それ故、研究員として内部から探るよう部下を潜入させていたが、数日前から連絡が途絶え生死不明となっている。
「ニールはルビーに近い実力者だ。 そう簡単にやられはしないだろうが......だからこそ単独での任務を許可したんだからな」
そう、ニールはかなりの力をもつ聖騎士。ともすればその力はルビーとなんら変わらないレベルの。
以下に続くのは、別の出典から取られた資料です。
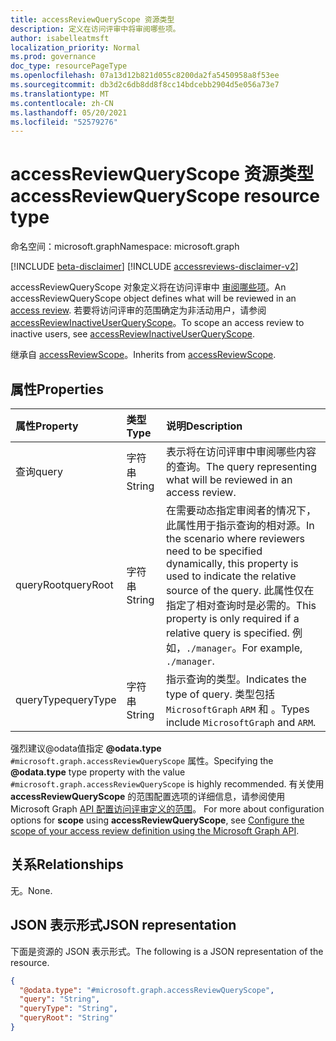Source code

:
 ```yaml
---
title: accessReviewQueryScope 资源类型
description: 定义在访问评审中将审阅哪些项。
author: isabelleatmsft
localization_priority: Normal
ms.prod: governance
doc_type: resourcePageType
ms.openlocfilehash: 07a13d12b821d055c8200da2fa5450958a8f53ee
ms.sourcegitcommit: db3d2c6db8dd8f8cc14bdcebb2904d5e056a73e7
ms.translationtype: MT
ms.contentlocale: zh-CN
ms.lasthandoff: 05/20/2021
ms.locfileid: "52579276"
---
```

# <a name="accessreviewqueryscope-resource-type"></a><span data-ttu-id="7ca4c-103">accessReviewQueryScope 资源类型</span><span class="sxs-lookup"><span data-stu-id="7ca4c-103">accessReviewQueryScope resource type</span></span>

<span data-ttu-id="7ca4c-104">命名空间：microsoft.graph</span><span class="sxs-lookup"><span data-stu-id="7ca4c-104">Namespace: microsoft.graph</span></span>

[!INCLUDE [beta-disclaimer](../../includes/beta-disclaimer.md)]
[!INCLUDE [accessreviews-disclaimer-v2](../../includes/accessreviews-disclaimer-v2.md)]

<span data-ttu-id="7ca4c-105">accessReviewQueryScope 对象定义将在访问评审中 [审阅哪些项](../resources/accessreviewsv2-root.md)。</span><span class="sxs-lookup"><span data-stu-id="7ca4c-105">An accessReviewQueryScope object defines what will be reviewed in an [access review](../resources/accessreviewsv2-root.md).</span></span> <span data-ttu-id="7ca4c-106">若要将访问评审的范围确定为非活动用户，请参阅 [accessReviewInactiveUserQueryScope](../resources/accessreviewinactiveusersqueryscope.md)。</span><span class="sxs-lookup"><span data-stu-id="7ca4c-106">To scope an access review to inactive users, see [accessReviewInactiveUserQueryScope](../resources/accessreviewinactiveusersqueryscope.md).</span></span> 

<span data-ttu-id="7ca4c-107">继承自 [accessReviewScope](../resources/accessreviewscope.md)。</span><span class="sxs-lookup"><span data-stu-id="7ca4c-107">Inherits from [accessReviewScope](../resources/accessreviewscope.md).</span></span>

## <a name="properties"></a><span data-ttu-id="7ca4c-108">属性</span><span class="sxs-lookup"><span data-stu-id="7ca4c-108">Properties</span></span>
|<span data-ttu-id="7ca4c-109">属性</span><span class="sxs-lookup"><span data-stu-id="7ca4c-109">Property</span></span>|<span data-ttu-id="7ca4c-110">类型</span><span class="sxs-lookup"><span data-stu-id="7ca4c-110">Type</span></span>|<span data-ttu-id="7ca4c-111">说明</span><span class="sxs-lookup"><span data-stu-id="7ca4c-111">Description</span></span>|
|:---|:---|:---|
|<span data-ttu-id="7ca4c-112">查询</span><span class="sxs-lookup"><span data-stu-id="7ca4c-112">query</span></span>|<span data-ttu-id="7ca4c-113">字符串</span><span class="sxs-lookup"><span data-stu-id="7ca4c-113">String</span></span>|<span data-ttu-id="7ca4c-114">表示将在访问评审中审阅哪些内容的查询。</span><span class="sxs-lookup"><span data-stu-id="7ca4c-114">The query representing what will be reviewed in an access review.</span></span>|
|<span data-ttu-id="7ca4c-115">queryRoot</span><span class="sxs-lookup"><span data-stu-id="7ca4c-115">queryRoot</span></span>|<span data-ttu-id="7ca4c-116">字符串</span><span class="sxs-lookup"><span data-stu-id="7ca4c-116">String</span></span>|<span data-ttu-id="7ca4c-117">在需要动态指定审阅者的情况下，此属性用于指示查询的相对源。</span><span class="sxs-lookup"><span data-stu-id="7ca4c-117">In the scenario where reviewers need to be specified dynamically, this property is used to indicate the relative source of the query.</span></span> <span data-ttu-id="7ca4c-118">此属性仅在指定了相对查询时是必需的。</span><span class="sxs-lookup"><span data-stu-id="7ca4c-118">This property is only required if a relative query is specified.</span></span> <span data-ttu-id="7ca4c-119">例如，`./manager`。</span><span class="sxs-lookup"><span data-stu-id="7ca4c-119">For example, `./manager`.</span></span>|
|<span data-ttu-id="7ca4c-120">queryType</span><span class="sxs-lookup"><span data-stu-id="7ca4c-120">queryType</span></span>|<span data-ttu-id="7ca4c-121">字符串</span><span class="sxs-lookup"><span data-stu-id="7ca4c-121">String</span></span>|<span data-ttu-id="7ca4c-122">指示查询的类型。</span><span class="sxs-lookup"><span data-stu-id="7ca4c-122">Indicates the type of query.</span></span> <span data-ttu-id="7ca4c-123">类型包括 `MicrosoftGraph` `ARM` 和 。</span><span class="sxs-lookup"><span data-stu-id="7ca4c-123">Types include `MicrosoftGraph` and `ARM`.</span></span>|

<span data-ttu-id="7ca4c-124">强烈建议@odata值指定 **@odata.type** `#microsoft.graph.accessReviewQueryScope` 属性。</span><span class="sxs-lookup"><span data-stu-id="7ca4c-124">Specifying the **@odata.type** type property with the value `#microsoft.graph.accessReviewQueryScope` is highly recommended.</span></span> <span data-ttu-id="7ca4c-125">有关使用 **accessReviewQueryScope** 的范围配置选项的详细信息，请参阅使用 Microsoft Graph [API 配置访问评审定义的范围](/graph/accessreviews-scope-concept)。 </span><span class="sxs-lookup"><span data-stu-id="7ca4c-125">For more about configuration options for **scope** using **accessReviewQueryScope**, see [Configure the scope of your access review definition using the Microsoft Graph API](/graph/accessreviews-scope-concept).</span></span>

## <a name="relationships"></a><span data-ttu-id="7ca4c-126">关系</span><span class="sxs-lookup"><span data-stu-id="7ca4c-126">Relationships</span></span>
<span data-ttu-id="7ca4c-127">无。</span><span class="sxs-lookup"><span data-stu-id="7ca4c-127">None.</span></span>

## <a name="json-representation"></a><span data-ttu-id="7ca4c-128">JSON 表示形式</span><span class="sxs-lookup"><span data-stu-id="7ca4c-128">JSON representation</span></span>
<span data-ttu-id="7ca4c-129">下面是资源的 JSON 表示形式。</span><span class="sxs-lookup"><span data-stu-id="7ca4c-129">The following is a JSON representation of the resource.</span></span>
<!-- {
  "blockType": "resource",
  "@odata.type": "microsoft.graph.accessReviewQueryScope"
}
-->
``` json
{
  "@odata.type": "#microsoft.graph.accessReviewQueryScope",
  "query": "String",
  "queryType": "String",
  "queryRoot": "String"
}
```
「研究所、個別にも結界を張っているんですね。 それほど見られたくない研究なんですね」
同じく女聖騎士のベルナがメガネを指で上げ、そう言った。
それに対しこの中で一番体格の良い、聖騎士ガーロムが言う。
「ですねえ、怪しすぎますねえ。 ねえ、タラゼド隊長?」
「まあ、こう言った研究はデリケートだからな。 少しのミスで研究所は疎かここいら全てが吹き飛んだりする大事故になる事もあるらしい......万全は期さなければならないのだろうよ」
「あー、なるほど」
そんな話をしながら歩いていると、遥か前にあったアーゴン邸の扉が近づいて来た。
「......万一、アーゴン公爵と魔族の繋がりがあれば拘束する事になる。 気を引き締めろ」
「隊長、聖騎士が5人もいるんですよ? しかもルビーの隊長だって居る。 余裕ですって」
ぽこん、と頭を小突く。
「バカ者、場をわきまえろよゼル。 力のあるニールが殺られているかもしれないんだぞ、油断するな。 油断は最も死に近い所にある」
「うっす、すみません」
――そしてアーゴン邸の扉が開かれた。